(Available data):

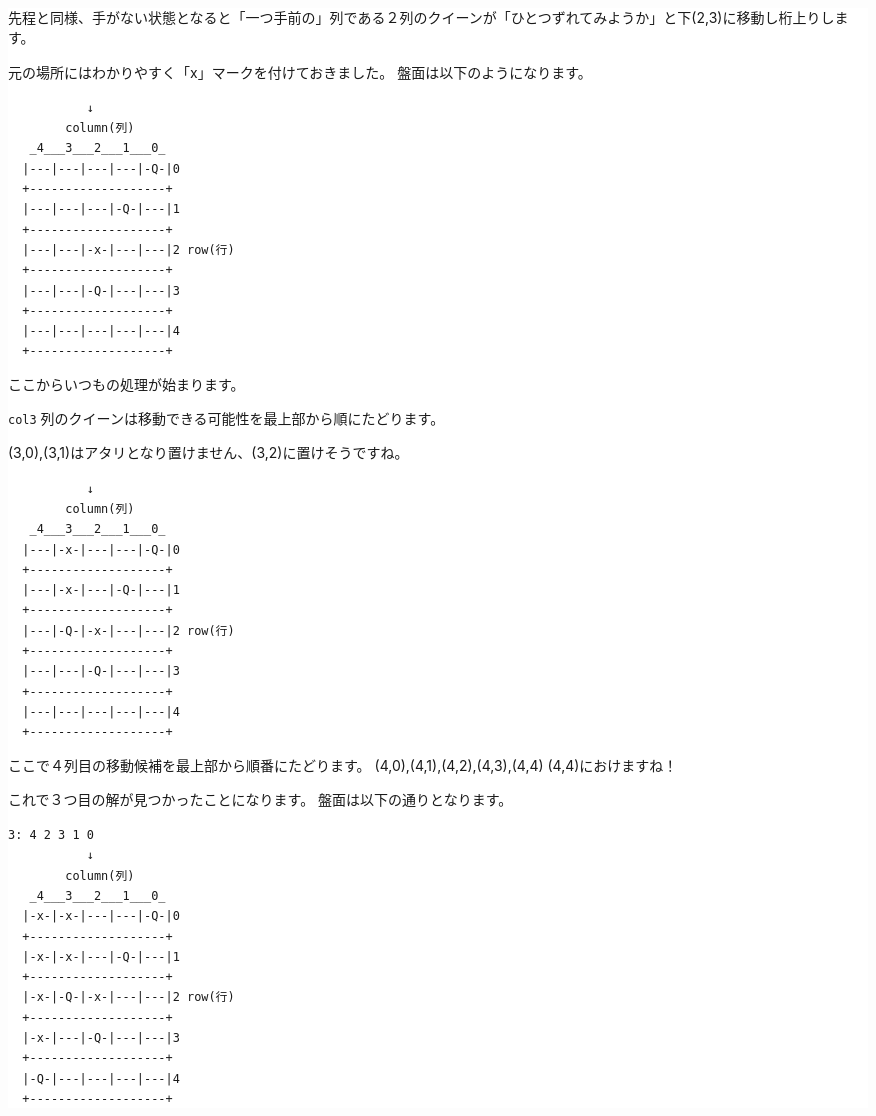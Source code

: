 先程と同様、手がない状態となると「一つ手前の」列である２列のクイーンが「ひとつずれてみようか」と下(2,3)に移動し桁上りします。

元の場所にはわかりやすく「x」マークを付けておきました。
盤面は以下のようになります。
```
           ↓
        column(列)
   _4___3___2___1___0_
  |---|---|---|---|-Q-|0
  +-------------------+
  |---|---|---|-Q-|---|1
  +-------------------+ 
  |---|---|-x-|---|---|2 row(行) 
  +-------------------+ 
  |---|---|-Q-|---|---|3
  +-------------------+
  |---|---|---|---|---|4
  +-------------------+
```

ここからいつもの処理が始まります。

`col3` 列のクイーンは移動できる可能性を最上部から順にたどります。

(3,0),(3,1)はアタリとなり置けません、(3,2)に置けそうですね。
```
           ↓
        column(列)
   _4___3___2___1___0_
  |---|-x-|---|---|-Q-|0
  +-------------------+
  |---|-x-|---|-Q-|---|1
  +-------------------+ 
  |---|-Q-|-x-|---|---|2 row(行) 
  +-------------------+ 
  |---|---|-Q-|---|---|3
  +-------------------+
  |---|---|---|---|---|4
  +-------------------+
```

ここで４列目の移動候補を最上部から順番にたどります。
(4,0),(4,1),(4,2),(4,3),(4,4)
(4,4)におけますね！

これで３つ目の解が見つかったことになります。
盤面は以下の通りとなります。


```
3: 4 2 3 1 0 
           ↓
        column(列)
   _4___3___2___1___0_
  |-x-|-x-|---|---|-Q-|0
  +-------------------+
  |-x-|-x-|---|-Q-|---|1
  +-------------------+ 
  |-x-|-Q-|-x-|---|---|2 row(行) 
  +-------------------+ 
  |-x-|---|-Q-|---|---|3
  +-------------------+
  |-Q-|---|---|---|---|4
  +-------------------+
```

(The task): Write out, word for word, every line from the one containing "元の場所にはわかりやすく「x」マークを付けておきました。" through the last line of the records above.

(Completed exercise):
元の場所にはわかりやすく「x」マークを付けておきました。
盤面は以下のようになります。
```
           ↓
        column(列)
   _4___3___2___1___0_
  |---|---|---|---|-Q-|0
  +-------------------+
  |---|---|---|-Q-|---|1
  +-------------------+ 
  |---|---|-x-|---|---|2 row(行) 
  +-------------------+ 
  |---|---|-Q-|---|---|3
  +-------------------+
  |---|---|---|---|---|4
  +-------------------+
```

ここからいつもの処理が始まります。

`col3` 列のクイーンは移動できる可能性を最上部から順にたどります。

(3,0),(3,1)はアタリとなり置けません、(3,2)に置けそうですね。
```
           ↓
        column(列)
   _4___3___2___1___0_
  |---|-x-|---|---|-Q-|0
  +-------------------+
  |---|-x-|---|-Q-|---|1
  +-------------------+ 
  |---|-Q-|-x-|---|---|2 row(行) 
  +-------------------+ 
  |---|---|-Q-|---|---|3
  +-------------------+
  |---|---|---|---|---|4
  +-------------------+
```

ここで４列目の移動候補を最上部から順番にたどります。
(4,0),(4,1),(4,2),(4,3),(4,4)
(4,4)におけますね！

これで３つ目の解が見つかったことになります。
盤面は以下の通りとなります。


```
3: 4 2 3 1 0 
           ↓
        column(列)
   _4___3___2___1___0_
  |-x-|-x-|---|---|-Q-|0
  +-------------------+
  |-x-|-x-|---|-Q-|---|1
  +-------------------+ 
  |-x-|-Q-|-x-|---|---|2 row(行) 
  +-------------------+ 
  |-x-|---|-Q-|---|---|3
  +-------------------+
  |-Q-|---|---|---|---|4
  +-------------------+
```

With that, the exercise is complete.